When I left the office with the sheikh, his car appeared from somewhere and pulled up beside him and, as he often does, he offered me a lift back to my flat. The chauffeur drops him off first at his house in Eaton Square and then takes me on home, and I usually accept the offer. But tonight I had a headache from looking too long at tiny figures on computer screens, so I said I’d rather walk for a bit, and then jump into a taxi.
I was walking up St James’s Street in the direction of Piccadilly when a tall man in a long navy-blue overcoat fell into step beside me. I hadn’t seen or heard him coming and it gave me one hell of a start. My natural instinct was to turn away from him and cross the street, but before I had a chance to move off, he spoke. ‘Don’t worry,’ he said. ‘I’m a friend of Bob Matthews.’
He stopped then and let me have a good look at him in the street light, and my heart rate slowed down to something like normal. It was so obvious to me that he was a soldier. When my father, and your father and you, and a good many other of one’s friends and relations either are or have been in the forces, it doesn’t take a lot to spot a soldier. He was tall, thin-faced, rather dark- complexioned, with slightly receding black hair and arched black eyebrows over a pair of brown eyes. I don’t know if you will recognise him from that description. He didn’t smile.
‘Who are you? What’s your name?’ I asked him. I think my voice must have been trembling. He had startled me, appearing so suddenly and silently from nowhere.

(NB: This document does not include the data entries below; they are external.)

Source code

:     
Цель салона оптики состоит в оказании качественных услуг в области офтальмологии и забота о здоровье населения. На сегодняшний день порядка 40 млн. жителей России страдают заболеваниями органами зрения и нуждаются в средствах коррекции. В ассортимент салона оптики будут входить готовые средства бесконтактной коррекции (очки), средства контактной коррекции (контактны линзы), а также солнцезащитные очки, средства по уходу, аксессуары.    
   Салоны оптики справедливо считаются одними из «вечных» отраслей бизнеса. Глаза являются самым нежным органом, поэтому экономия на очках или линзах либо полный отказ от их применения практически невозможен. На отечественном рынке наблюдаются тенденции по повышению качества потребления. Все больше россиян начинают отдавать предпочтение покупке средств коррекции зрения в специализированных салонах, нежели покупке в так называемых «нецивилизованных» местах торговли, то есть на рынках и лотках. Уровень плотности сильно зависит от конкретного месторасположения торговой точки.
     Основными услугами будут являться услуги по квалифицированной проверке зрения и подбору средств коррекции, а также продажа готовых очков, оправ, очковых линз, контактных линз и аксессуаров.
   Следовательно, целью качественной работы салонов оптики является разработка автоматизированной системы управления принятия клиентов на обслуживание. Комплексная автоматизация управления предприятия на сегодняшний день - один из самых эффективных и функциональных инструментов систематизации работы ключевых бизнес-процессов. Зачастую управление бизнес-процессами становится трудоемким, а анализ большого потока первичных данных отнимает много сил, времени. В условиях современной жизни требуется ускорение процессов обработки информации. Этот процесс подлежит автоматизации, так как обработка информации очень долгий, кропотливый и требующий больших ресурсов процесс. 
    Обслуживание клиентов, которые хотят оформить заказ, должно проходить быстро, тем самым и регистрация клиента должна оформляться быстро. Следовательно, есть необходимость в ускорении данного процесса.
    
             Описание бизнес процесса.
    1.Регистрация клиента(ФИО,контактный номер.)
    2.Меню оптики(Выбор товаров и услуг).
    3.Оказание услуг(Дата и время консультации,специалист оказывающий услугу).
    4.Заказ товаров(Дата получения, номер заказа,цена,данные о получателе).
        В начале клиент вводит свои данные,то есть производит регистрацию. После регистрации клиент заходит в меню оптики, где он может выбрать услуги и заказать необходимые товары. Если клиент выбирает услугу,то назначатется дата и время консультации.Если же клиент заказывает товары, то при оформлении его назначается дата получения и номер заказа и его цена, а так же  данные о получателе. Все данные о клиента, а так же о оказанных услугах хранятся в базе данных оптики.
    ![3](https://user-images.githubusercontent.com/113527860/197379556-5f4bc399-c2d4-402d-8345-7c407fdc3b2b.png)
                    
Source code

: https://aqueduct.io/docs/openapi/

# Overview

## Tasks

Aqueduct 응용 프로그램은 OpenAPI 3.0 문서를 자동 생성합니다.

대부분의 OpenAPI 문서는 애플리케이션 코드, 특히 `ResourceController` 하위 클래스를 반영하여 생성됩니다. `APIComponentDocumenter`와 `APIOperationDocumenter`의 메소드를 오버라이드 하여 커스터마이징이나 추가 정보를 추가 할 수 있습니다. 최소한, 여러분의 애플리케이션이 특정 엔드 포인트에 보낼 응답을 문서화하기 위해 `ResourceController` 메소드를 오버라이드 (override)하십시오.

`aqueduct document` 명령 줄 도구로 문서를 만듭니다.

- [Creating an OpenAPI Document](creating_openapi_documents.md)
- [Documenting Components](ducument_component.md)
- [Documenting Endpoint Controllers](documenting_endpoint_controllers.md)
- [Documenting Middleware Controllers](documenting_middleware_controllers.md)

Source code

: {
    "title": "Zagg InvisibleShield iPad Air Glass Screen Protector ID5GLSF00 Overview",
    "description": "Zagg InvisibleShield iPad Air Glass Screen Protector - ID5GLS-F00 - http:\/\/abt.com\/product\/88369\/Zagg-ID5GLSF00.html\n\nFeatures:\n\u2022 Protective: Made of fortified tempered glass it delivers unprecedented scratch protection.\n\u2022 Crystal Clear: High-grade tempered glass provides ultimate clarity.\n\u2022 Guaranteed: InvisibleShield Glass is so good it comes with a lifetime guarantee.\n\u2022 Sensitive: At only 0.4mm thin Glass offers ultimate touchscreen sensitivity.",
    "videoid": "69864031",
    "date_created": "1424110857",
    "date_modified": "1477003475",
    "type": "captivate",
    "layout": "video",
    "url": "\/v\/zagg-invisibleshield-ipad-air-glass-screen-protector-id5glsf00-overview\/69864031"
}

He didn’t tell me his name. He simply said he was a friend of yours and in the same regiment, and that he had something to tell me. Then he said, and his words chilled me, ‘It’s a lot better for both of us if you don’t know my name. I want to tell you something, but not out here in the street. Do you trust me enough to let me buy you a drink? There’s a place I know nearby.’
I wasn’t so alarmed by then. Instead, I was overwhelmed by the need to know what it was he had to tell me. I knew he would no more harm me than his sister, if he had one. I nodded, still not sure I could trust myself to speak again without a quaver in my voice, and again he scared me by saying we had better not walk together, but that I should follow him after a moment. It made me feel something I never expected to feel, a sense of being watched, a sense of threat in the shadows beyond the light from the street lamps and shop windows. He turned and strode off up the street without waiting for my reply.
He crossed Piccadilly and went down Dover Street. I followed him into a side street where he turned into the doorway of a small pub. It was cramped and noisy and busy inside, but there was a quiet corner where I found your friend sitting at a table waiting for me. Before I could ask him any questions, he suggested we had a glass of wine. I nodded and mumbled something and in a very short time he was back at the table with two large glasses of white wine.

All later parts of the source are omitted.